Tutors Help Boost Student Reading Levels At Cass Street School
Students at Cass Street School saw a dramatic increase in their reading levels thanks to nearly 100 volunteers who participated in a first-time UWM tutoring program at the school. Fifty at-risk students received one-on-one tutoring last spring as part of a program facilitated by UWM's Partnerships for Education. Faculty and staff from the UWM School of Education, volunteers from neighborhoods and organizations surrounding the school and employees from area businesses volunteered their time throughout the semester to help boost kids' reading levels.
"We are very happy with the tutoring program," says Tim Kavanagh, Cass Street School principal. "This program is very volunteer friendly, and to have 100 volunteers come into a Milwaukee public school every week was tremendous. It really proved a lot of naysayers wrong."
The kindergarten through eighth-grade students participated in daily tutoring, with nearly 100 tutors participating over the course of the 23-week program. Tutors, each of whom was responsible for two students, had the option of tutoring daily or once a week. Students and volunteers alike were able to see measurable progress in students' reading abilities throughout their tutoring.
"Both of my assigned students were able to move to higher reading levels by the end of the year," says Felicia Saffold, assistant professor in the UWM School of Education Department of Curriculum and Instruction. "They were excited about their progress and I was excited to be a part of their development."
"We did near constant testing of students in the program and saw a couple of kids whose reading levels went up 2? grade levels," Kavanagh said. "The majority of participating students — 85 percent — improved one school year level in one semester. That speaks for itself."
The tutoring training and the tutoring curriculum were developed and implemented by Helping One Student to Succeed (HOSTS). The tutoring process was then coordinated and supervised by Laura Biesterveld, Cass Street School literacy coach and Community Learning Center coordinator, as well as other Cass Street School staff members. Biesterveld and Ruth Beiler served as co-academic coordinators at the school.

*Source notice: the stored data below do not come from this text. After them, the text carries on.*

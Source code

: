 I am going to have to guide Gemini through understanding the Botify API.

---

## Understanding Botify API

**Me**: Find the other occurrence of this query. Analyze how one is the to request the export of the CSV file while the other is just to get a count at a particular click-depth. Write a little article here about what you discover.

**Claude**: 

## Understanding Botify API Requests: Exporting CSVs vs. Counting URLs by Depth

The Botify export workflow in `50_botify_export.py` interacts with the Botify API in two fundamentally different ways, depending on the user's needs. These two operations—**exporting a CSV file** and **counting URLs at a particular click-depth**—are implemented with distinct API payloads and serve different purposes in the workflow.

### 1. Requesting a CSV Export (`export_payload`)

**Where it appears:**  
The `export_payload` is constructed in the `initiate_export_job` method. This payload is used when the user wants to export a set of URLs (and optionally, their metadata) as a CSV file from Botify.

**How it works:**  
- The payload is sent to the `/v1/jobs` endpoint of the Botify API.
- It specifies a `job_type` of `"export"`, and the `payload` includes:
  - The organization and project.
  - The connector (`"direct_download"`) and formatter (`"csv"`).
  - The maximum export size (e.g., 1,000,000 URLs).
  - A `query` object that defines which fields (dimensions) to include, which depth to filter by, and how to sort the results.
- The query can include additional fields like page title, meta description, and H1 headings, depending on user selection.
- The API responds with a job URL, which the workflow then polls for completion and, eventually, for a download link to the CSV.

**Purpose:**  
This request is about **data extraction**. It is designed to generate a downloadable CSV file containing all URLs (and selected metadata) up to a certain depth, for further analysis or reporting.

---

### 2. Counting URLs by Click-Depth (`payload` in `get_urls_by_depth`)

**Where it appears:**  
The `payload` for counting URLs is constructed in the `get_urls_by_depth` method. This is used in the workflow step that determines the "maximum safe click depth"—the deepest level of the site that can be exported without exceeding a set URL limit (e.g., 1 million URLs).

"This program is phenomenal. It's so exciting to see kids working on exactly what they need," Biesterveld said. "We're very happy with the results and feel very fortunate to be part of this program."
To keep the momentum going, Cass Street School received a 2003 Partnerships for Education mini grant for its comprehensive literacy project. Shorewood and Riverside University high schools also received mini-grants.

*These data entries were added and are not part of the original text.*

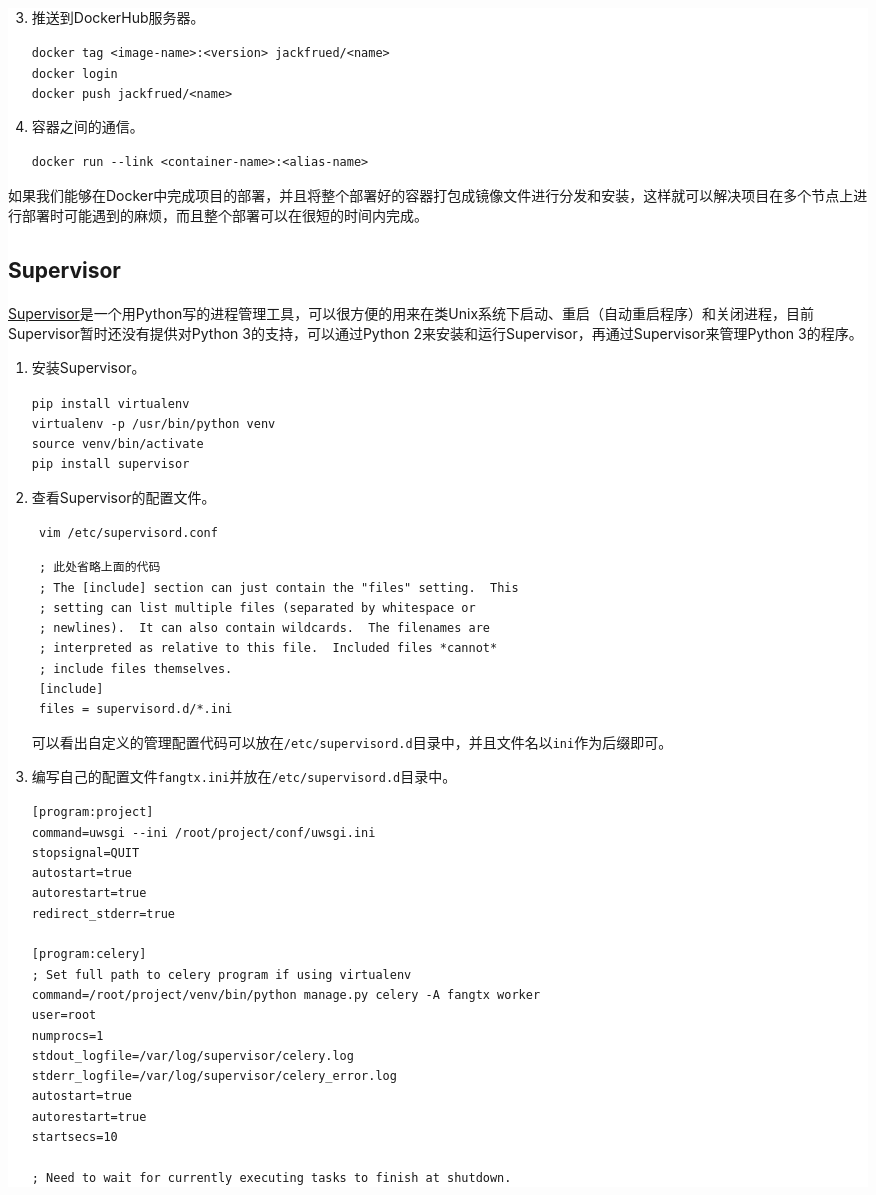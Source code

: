 3. 推送到DockerHub服务器。

   ```text
   docker tag <image-name>:<version> jackfrued/<name>
   docker login
   docker push jackfrued/<name>
   ```

4. 容器之间的通信。

   ```text
   docker run --link <container-name>:<alias-name>
   ```

如果我们能够在Docker中完成项目的部署，并且将整个部署好的容器打包成镜像文件进行分发和安装，这样就可以解决项目在多个节点上进行部署时可能遇到的麻烦，而且整个部署可以在很短的时间内完成。

## Supervisor

[Supervisor](https://github.com/Supervisor/supervisor)是一个用Python写的进程管理工具，可以很方便的用来在类Unix系统下启动、重启（自动重启程序）和关闭进程，目前Supervisor暂时还没有提供对Python 3的支持，可以通过Python 2来安装和运行Supervisor，再通过Supervisor来管理Python 3的程序。

1. 安装Supervisor。

   ```text
   pip install virtualenv
   virtualenv -p /usr/bin/python venv
   source venv/bin/activate
   pip install supervisor
   ```

2. 查看Supervisor的配置文件。

   ```text
    vim /etc/supervisord.conf
   ```

   ```text
    ; 此处省略上面的代码
    ; The [include] section can just contain the "files" setting.  This
    ; setting can list multiple files (separated by whitespace or
    ; newlines).  It can also contain wildcards.  The filenames are
    ; interpreted as relative to this file.  Included files *cannot*
    ; include files themselves.
    [include]
    files = supervisord.d/*.ini
   ```

   可以看出自定义的管理配置代码可以放在`/etc/supervisord.d`目录中，并且文件名以`ini`作为后缀即可。

3. 编写自己的配置文件`fangtx.ini`并放在`/etc/supervisord.d`目录中。

   ```text
   [program:project]
   command=uwsgi --ini /root/project/conf/uwsgi.ini
   stopsignal=QUIT
   autostart=true
   autorestart=true
   redirect_stderr=true

   [program:celery]
   ; Set full path to celery program if using virtualenv
   command=/root/project/venv/bin/python manage.py celery -A fangtx worker
   user=root
   numprocs=1
   stdout_logfile=/var/log/supervisor/celery.log
   stderr_logfile=/var/log/supervisor/celery_error.log
   autostart=true
   autorestart=true
   startsecs=10

   ; Need to wait for currently executing tasks to finish at shutdown.
   ```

UWM's Partnerships for Education, an initiative of The Milwaukee Idea, was instrumental in the identification and recruitment of tutors for the tutoring program. UWM Partnerships for Education administrator Corliss D. Wood and Jennifer Wentzell, program assistant, also participated as weekly tutors.
In addition to the tutoring initiatives, Partnerships for Education is taking a lead role in the Milwaukee Partnership Academy, an alliance of community groups working to ensure that all children in MPS perform at or above grade level in reading, writing, and mathematics. The strategy behind the MPA is called comprehensive literacy — a framework providing skills and development across all curricular areas. UWM is helping to eventually recruit 105,000 tutors for MPS students, or one tutor per child.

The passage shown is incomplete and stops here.